Monday, 20 August, 2018

Perseid meteor shower: how to see shooting stars this weekend

Theresa Hayes | 09 August, 2018, 19:07

This year the meteor shower will peak on the night of August 12, going into August 13.

Every August there is an opportunity to see meteor showers and this weekend is your chance for 2018. So you can definitely catch them in advance.

Even if you aren't an avid astronomer, you'll still have a great view. The peak will be from 9.00 pm on Sunday 12th August to 4.30 am on Monday 13th August.

Even though this may be somewhat of a down year, the Perseids still typically are one of the best meteor shows of the year.

The best time to see those meteors is at around 11 p.m. ET until dawn the next morning.

"The Perseids appear to radiate from the constellation Perseus, visible in the northern sky soon after sunset this time of year". It's a rich meteor shower, and it's steady.

This month, our skies will be lit up with yet another celestial spectacle: the Perseid meteor shower, the shower NASA calls the 'best of the year'.

If you'd rather watch the Perseid meteor shower from the comfort of your own home, the Virtual Telescope Project is live broadcasting the shower from scenic Castel Santa Maria, Italy, beginning at 4:30 p.m. EST on August 12.

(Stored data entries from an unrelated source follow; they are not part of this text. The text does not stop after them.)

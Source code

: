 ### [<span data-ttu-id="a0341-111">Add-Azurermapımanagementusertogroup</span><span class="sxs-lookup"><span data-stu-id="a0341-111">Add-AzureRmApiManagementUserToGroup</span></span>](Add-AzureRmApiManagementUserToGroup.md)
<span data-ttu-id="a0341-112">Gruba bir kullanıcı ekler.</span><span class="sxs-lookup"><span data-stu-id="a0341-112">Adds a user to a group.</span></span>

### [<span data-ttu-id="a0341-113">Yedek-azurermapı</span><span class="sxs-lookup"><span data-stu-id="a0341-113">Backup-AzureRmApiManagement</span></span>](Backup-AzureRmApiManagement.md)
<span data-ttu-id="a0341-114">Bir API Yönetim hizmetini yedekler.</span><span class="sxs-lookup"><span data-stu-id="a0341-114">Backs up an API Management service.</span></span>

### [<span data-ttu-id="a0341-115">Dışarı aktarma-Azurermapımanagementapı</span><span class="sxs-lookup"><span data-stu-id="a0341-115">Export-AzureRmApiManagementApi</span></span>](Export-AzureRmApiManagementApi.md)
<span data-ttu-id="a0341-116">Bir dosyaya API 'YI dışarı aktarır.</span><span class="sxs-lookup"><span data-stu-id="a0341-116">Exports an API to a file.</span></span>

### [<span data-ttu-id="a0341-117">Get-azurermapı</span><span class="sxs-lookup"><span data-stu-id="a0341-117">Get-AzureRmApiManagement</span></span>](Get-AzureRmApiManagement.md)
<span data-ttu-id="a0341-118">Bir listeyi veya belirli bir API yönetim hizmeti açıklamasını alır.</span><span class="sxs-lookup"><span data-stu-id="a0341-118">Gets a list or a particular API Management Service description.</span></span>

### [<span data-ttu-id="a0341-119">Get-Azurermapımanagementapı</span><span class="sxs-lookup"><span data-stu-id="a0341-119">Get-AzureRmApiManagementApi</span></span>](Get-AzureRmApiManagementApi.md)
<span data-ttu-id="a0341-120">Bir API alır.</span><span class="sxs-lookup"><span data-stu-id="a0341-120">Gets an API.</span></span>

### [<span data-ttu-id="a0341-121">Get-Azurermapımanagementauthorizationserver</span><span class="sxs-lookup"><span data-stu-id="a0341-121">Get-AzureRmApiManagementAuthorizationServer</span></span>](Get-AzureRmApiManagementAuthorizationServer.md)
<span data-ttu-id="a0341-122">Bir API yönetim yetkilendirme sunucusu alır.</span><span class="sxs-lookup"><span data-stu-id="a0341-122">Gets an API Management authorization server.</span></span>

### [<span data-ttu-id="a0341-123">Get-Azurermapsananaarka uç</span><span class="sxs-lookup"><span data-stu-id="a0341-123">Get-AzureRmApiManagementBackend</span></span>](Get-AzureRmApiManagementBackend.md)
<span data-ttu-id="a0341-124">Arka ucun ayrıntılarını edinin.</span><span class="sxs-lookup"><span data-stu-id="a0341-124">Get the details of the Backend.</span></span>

"Relax, be patient, and let your eyes adapt to the darkness", J. Kelly Beatty, senior editor of Sky & Telescope magazine, said in a statement.

While you'll get the best meteor rates in a rural area, far from light pollution, you still might be able to see some meteors from a city or suburb.

So when is the Perseid meteor shower?

If you are in a city, try to get somewhere at least somewhat sheltered from lights, maybe a park or backyard.

During the maximum, or peak, Sunday night and early Monday morning, it could be possible to catch as many as 110 meteors in an hour, or almost two per minute on average.

Dim meteors appear as a momentary flash of light while the brighter ones leave a glowing streak.

That's when the peak will start to build as Earth drifts through the most dense part of a cloud of cosmic debris left behind by Comet Swift-Tuttle, which passes by our planet and the sun once every 133 years.